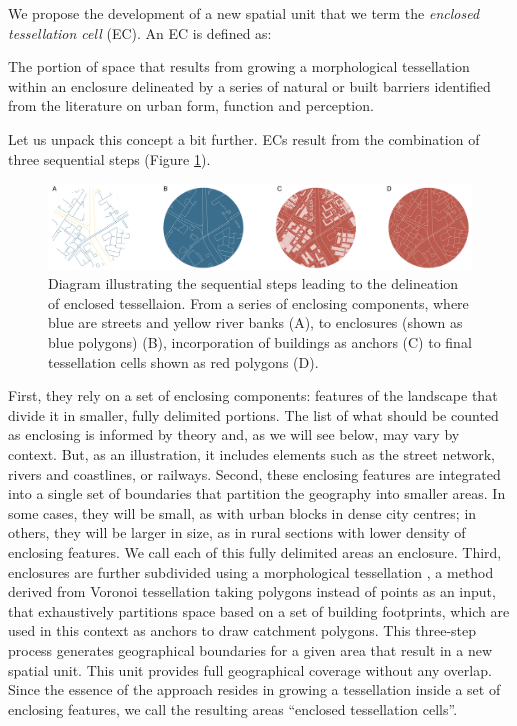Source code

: We propose the development of a new spatial unit that we term the
\textit{enclosed tessellation cell} (EC).
An EC is defined as:
\begin{theorem}
        The portion of space that results from growing a morphological
tessellation within an enclosure delineated by a series of natural or built
barriers identified from the literature on urban form, function and perception.
\end{theorem}
Let us unpack this concept a bit further. ECs result from the combination of
three sequential steps (Figure \ref{fig:et_diagram}).

\begin{figure}
\includegraphics[width=\linewidth]{figures/et_diagram.pdf}
\caption{Diagram illustrating the sequential steps leading to the delineation of
enclosed tessellaion. From a series of enclosing components, where blue are streets and
yellow river banks (A), to enclosures (shown as blue polygons) (B),
incorporation of buildings as anchors (C) to final tessellation cells shown as red polygons (D).}
\label{fig:et_diagram}
\end{figure}


First, they rely on a set of enclosing components: features of the landscape
that divide it in smaller, fully delimited portions. The list of what should be
counted as enclosing is informed by theory and, as we will see below, may vary
by context. But, as an illustration, it includes elements such as the street
network, rivers and coastlines, or railways.
Second, these enclosing features are integrated into a single set of boundaries
that partition the geography into smaller areas. In some cases, they will be
small, as with urban blocks in dense city centres; in others, they will be
larger in size, as in rural sections with lower density of enclosing features.
We call each of this fully delimited areas an enclosure.
Third, enclosures are further subdivided using a morphological tessellation
\citep{fleischmann2020morphological}, a method derived from Voronoi tessellation taking polygons instead of points as an input,
that exhaustively partitions space based on a set of building footprints,
which are used in this context as anchors to draw catchment polygons.
This three-step process generates geographical boundaries for a given area that result in a
new spatial unit. This unit provides full geographical coverage without any
overlap.
%
Since the essence of the approach resides in growing a tessellation inside a set
of enclosing features, we call the resulting areas ``enclosed tessellation
cells''.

· · · · ·

Beginning with the line that has "The portion of" and ending with the line that has "the delineation of", set down the lines above exactly and include no others.

        The portion of space that results from growing a morphological
tessellation within an enclosure delineated by a series of natural or built
barriers identified from the literature on urban form, function and perception.
\end{theorem}
Let us unpack this concept a bit further. ECs result from the combination of
three sequential steps (Figure \ref{fig:et_diagram}).

\begin{figure}
\includegraphics[width=\linewidth]{figures/et_diagram.pdf}
\caption{Diagram illustrating the sequential steps leading to the delineation of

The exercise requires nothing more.